Flávio abusa da metalinguagem, este bate-papo com o leitor que só funciona de forma sutil e original, evitanto frases feitas ("Para morrer, basta estar vivo") ou de estilo duvidoso ("Eu sou o jóquei e a história é o cavalo ou será o contrário?"). Tudo isso se amontoa no caminho do jornalista Dick Holmes, que se depara com uma modelo morta em seus braços.
Com a bagagem de Flávio, acumulada não só nos bons livros do gênero que escreveu, como também na experiência em jornais e revistas, dá para perceber que os clichês são propositais. Nenhum autor de qualidade escreve "o negócio é o seguinte, dezenove não é vinte" impunemente. O grande enigma do romance, portanto, é descobrir qual o motivo dessas inserções, já que não acrescentam nada à trama.

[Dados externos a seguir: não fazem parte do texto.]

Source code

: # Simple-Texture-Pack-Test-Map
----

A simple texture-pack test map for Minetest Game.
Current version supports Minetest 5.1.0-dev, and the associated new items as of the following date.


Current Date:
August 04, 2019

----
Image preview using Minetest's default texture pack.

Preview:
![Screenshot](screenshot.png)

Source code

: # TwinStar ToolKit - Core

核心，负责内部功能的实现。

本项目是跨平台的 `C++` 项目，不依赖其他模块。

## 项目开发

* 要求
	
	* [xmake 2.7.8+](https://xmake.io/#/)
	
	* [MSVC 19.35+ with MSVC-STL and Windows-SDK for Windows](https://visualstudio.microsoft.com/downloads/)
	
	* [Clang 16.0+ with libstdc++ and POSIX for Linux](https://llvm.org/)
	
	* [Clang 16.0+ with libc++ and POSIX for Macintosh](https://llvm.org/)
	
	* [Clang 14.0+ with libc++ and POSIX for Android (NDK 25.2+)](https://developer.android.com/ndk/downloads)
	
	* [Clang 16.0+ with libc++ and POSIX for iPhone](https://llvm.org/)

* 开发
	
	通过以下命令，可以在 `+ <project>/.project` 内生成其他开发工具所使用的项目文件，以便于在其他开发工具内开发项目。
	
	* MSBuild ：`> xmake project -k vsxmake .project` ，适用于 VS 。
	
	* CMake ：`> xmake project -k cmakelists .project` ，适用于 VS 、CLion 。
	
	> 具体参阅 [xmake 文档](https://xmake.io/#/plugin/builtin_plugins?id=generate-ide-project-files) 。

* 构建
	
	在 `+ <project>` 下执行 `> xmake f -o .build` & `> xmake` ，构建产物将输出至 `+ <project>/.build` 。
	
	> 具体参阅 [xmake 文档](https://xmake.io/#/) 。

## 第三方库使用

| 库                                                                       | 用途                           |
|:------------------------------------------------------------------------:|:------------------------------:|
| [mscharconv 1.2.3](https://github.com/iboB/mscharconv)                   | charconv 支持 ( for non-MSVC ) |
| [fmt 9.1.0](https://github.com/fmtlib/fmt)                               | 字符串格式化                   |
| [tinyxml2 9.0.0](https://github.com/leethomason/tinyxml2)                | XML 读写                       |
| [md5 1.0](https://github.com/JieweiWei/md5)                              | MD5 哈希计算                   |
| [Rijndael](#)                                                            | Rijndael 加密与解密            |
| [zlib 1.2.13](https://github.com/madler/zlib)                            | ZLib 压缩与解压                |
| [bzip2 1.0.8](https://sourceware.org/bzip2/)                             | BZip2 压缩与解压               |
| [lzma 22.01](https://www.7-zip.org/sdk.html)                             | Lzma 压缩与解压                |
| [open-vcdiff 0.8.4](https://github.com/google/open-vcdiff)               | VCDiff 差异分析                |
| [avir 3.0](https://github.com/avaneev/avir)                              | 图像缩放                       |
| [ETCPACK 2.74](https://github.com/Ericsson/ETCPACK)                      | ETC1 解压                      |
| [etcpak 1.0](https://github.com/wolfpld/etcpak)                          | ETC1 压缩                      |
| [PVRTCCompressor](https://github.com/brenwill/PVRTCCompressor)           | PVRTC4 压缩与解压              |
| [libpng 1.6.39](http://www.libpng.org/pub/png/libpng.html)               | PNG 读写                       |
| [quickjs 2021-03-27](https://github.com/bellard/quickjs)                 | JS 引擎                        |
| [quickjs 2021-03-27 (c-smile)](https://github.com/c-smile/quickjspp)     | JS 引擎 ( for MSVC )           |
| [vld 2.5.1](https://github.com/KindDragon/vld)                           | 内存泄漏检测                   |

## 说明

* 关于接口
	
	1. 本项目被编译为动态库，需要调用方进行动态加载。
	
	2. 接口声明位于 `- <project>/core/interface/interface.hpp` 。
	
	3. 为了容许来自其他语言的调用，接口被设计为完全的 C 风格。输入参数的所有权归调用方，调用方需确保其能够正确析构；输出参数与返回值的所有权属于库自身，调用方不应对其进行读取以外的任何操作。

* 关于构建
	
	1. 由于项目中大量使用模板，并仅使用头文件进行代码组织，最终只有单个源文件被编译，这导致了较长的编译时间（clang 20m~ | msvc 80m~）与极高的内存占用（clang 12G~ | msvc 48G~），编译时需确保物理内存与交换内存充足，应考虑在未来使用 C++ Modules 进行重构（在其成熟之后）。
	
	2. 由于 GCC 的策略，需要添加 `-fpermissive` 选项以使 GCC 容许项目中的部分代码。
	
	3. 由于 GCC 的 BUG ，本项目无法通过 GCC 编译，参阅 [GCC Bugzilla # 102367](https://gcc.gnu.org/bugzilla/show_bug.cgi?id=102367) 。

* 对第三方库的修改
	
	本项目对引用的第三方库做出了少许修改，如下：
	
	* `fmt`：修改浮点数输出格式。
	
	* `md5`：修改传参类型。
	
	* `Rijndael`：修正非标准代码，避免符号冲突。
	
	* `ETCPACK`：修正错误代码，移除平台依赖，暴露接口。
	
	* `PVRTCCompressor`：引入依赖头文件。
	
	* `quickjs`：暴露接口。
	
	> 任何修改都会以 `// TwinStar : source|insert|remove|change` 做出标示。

O alter-ego de Flávio é Wallace Jones. É ele quem escolhe o nome do protagonista: Dick Holmes, não muito original, porém menos estranho do que o fato de o livro que abre a coleção de romances policiais brasileiros se passar em Nova York. E é lá, no coração do mundo (pelo menos financeiro), que o nosso intrépido Dick mistura citações sofisticadas que vão de Scott Fitzgerald a Cole Porter com frases do tipo: "Apenas constato, e não me venham chamar de alienado que o buraco é mais embaixo".
Já perto do final, o próprio Jones promete dar uma melhorada na trama. E A história até poderia tomar um rumo melhor quando entram em cena personagens como o traficante Brother Jam, que some de repente, após tanto suspense criado em torno dele.
A trama se centraliza em Dick Holmes, um personagem confuso e com uma motivação exagerada para desvendar o crime. O diálogo dele com os policiais que vão recolher o corpo é uma mistura de piadas de "A praça é nossa" com "Loucademia de polícia". A única pista concreta que possui é fornecida por Eve DeForrest, colega da modelo. O final, como não poderia ser de outro jeito, é previsível.
Como a história se passa em 1986, Wallace Jones faz diversas referências à época, como, por exemplo, ao fio dental: "Nádegas à direita, nádegas à esquerda, nádegas na frente e atrás da gente - bundinhas e bundões para todos os gostos". Diante desta descrição, não é exagero dizer que as letras de pagodaxé se assemelham a pequenas obras-primas.